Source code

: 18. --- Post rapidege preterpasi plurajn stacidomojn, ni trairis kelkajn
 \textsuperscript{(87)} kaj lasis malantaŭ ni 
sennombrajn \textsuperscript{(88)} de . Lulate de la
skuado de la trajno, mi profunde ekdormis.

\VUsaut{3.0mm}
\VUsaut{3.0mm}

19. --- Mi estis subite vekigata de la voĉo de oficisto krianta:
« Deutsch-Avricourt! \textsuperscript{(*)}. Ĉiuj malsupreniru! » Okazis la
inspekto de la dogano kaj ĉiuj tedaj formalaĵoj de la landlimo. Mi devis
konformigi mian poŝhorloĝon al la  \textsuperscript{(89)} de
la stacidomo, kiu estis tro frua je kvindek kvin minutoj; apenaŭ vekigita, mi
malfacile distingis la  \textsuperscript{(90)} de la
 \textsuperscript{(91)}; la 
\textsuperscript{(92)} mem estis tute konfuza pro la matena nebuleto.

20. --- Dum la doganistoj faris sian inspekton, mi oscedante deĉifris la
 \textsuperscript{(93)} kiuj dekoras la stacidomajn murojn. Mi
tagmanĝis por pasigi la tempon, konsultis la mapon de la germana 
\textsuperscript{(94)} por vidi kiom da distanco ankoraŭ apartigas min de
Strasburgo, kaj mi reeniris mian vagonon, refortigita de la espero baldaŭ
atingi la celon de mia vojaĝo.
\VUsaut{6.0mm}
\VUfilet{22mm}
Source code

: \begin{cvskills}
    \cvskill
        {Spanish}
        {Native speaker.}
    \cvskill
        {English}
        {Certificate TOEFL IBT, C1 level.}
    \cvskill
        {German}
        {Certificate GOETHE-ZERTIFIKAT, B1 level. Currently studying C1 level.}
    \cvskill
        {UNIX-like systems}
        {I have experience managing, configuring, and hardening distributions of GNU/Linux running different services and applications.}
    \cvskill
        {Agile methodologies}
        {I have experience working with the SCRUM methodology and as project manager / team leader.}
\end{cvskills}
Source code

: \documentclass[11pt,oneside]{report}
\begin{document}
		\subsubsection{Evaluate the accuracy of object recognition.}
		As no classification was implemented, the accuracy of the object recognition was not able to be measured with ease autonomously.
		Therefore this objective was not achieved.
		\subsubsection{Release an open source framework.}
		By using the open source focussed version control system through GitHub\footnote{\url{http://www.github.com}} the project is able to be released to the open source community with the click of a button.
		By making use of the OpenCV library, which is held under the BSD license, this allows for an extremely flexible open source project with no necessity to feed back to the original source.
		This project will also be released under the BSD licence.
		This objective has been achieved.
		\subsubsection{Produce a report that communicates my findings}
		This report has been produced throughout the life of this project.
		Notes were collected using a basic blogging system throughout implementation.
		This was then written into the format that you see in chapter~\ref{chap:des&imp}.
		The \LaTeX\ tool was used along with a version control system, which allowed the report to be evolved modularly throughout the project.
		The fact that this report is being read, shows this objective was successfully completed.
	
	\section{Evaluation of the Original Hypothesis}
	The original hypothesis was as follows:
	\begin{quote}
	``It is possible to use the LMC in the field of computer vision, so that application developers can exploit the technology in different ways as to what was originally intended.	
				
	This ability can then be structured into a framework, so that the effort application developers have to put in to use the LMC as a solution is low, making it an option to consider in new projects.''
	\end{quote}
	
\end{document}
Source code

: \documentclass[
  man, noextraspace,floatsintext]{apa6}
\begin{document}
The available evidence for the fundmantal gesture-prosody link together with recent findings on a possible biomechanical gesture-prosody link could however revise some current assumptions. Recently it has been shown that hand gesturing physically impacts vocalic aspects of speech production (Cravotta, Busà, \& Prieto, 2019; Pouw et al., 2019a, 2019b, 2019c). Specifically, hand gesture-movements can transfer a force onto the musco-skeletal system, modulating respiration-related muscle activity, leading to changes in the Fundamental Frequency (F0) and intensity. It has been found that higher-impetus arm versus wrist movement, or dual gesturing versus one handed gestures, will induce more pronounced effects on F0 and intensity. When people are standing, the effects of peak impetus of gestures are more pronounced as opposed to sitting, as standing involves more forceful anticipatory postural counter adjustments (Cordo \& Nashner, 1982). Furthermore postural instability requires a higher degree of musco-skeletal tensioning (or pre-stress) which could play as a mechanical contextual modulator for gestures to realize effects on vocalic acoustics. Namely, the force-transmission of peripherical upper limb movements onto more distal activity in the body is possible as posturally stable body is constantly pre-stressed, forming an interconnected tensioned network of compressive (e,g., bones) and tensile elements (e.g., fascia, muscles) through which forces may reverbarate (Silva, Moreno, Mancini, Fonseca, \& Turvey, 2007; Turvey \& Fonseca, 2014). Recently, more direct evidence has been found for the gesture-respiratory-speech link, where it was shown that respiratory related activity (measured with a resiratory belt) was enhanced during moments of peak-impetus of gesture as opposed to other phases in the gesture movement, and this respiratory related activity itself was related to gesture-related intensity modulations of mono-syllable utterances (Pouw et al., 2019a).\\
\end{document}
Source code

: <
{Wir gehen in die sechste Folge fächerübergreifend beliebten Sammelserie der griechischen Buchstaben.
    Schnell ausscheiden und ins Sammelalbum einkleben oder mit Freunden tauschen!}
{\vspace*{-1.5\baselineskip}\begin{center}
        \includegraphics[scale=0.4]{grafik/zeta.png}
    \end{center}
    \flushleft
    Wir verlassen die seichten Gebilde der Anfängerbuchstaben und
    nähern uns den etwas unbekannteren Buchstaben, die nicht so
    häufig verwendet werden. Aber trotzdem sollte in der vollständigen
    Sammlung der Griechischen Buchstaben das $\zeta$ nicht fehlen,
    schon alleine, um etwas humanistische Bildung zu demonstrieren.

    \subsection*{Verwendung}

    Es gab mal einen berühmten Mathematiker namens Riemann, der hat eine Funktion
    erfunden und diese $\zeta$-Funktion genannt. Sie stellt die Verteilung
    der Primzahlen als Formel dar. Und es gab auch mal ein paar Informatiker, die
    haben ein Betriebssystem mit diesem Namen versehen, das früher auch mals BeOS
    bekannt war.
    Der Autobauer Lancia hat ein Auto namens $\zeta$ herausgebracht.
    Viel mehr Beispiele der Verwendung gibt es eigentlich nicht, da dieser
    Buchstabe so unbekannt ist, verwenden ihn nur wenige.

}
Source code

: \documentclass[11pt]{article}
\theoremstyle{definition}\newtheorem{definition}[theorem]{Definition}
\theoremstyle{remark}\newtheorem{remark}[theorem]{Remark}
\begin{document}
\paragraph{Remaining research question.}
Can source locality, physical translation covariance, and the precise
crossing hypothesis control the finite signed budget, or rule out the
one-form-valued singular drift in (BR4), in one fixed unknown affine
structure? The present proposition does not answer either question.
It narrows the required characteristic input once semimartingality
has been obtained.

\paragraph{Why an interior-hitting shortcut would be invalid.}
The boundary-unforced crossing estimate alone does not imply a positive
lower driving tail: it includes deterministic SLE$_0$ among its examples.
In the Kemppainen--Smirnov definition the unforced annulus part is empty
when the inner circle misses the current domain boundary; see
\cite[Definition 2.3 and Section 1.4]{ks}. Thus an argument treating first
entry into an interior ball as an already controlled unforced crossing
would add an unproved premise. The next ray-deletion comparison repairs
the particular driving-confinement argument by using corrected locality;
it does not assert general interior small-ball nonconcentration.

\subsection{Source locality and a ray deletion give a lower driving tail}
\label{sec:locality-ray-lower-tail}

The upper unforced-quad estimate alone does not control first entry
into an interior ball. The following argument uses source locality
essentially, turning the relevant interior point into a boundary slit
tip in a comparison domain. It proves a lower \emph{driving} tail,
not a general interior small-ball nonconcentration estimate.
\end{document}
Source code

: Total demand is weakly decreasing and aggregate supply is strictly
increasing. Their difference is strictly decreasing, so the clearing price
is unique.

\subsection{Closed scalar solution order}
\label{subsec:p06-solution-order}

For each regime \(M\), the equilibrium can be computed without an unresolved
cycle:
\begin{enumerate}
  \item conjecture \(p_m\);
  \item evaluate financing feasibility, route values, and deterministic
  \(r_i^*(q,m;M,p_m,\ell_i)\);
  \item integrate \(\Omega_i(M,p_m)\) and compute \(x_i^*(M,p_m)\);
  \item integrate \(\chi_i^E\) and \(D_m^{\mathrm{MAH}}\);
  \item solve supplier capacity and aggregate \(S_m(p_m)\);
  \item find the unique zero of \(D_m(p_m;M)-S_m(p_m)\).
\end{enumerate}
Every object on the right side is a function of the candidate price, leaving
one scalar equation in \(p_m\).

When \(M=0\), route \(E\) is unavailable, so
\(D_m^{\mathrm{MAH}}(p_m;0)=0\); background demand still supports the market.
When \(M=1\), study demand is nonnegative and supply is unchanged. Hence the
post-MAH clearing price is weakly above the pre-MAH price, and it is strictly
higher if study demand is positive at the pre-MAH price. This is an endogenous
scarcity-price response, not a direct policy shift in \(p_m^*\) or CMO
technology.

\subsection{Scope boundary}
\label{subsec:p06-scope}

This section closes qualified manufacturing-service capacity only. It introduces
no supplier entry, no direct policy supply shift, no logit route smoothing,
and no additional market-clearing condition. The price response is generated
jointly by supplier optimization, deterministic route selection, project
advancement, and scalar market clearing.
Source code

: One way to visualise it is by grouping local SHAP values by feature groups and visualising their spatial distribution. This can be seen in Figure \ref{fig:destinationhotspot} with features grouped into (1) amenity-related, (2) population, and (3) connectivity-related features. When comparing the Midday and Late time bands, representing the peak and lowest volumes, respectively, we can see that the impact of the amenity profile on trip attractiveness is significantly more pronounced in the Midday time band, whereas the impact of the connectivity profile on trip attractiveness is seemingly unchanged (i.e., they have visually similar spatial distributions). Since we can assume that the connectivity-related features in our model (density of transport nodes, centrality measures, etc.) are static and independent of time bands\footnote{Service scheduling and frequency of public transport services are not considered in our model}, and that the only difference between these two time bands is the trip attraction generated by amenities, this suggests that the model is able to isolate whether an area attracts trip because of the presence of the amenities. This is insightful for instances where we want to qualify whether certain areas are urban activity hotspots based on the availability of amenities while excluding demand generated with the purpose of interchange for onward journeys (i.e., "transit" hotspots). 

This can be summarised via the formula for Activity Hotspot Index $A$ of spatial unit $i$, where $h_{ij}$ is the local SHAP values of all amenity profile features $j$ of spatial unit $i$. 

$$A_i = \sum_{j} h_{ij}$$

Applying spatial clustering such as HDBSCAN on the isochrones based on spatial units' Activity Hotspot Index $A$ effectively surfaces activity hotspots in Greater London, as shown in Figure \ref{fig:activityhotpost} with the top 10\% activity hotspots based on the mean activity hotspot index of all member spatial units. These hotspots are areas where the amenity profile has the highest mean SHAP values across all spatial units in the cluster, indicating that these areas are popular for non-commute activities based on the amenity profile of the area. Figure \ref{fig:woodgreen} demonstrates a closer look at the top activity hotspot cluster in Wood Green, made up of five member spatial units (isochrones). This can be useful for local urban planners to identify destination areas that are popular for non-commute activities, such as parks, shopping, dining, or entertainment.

▸ **Instructions for the task**:
Pull every line containing the word "response" out of the material and copy it.

▸ **Completed exercise**:
scarcity-price response, not a direct policy shift in \(p_m^*\) or CMO
and no additional market-clearing condition. The price response is generated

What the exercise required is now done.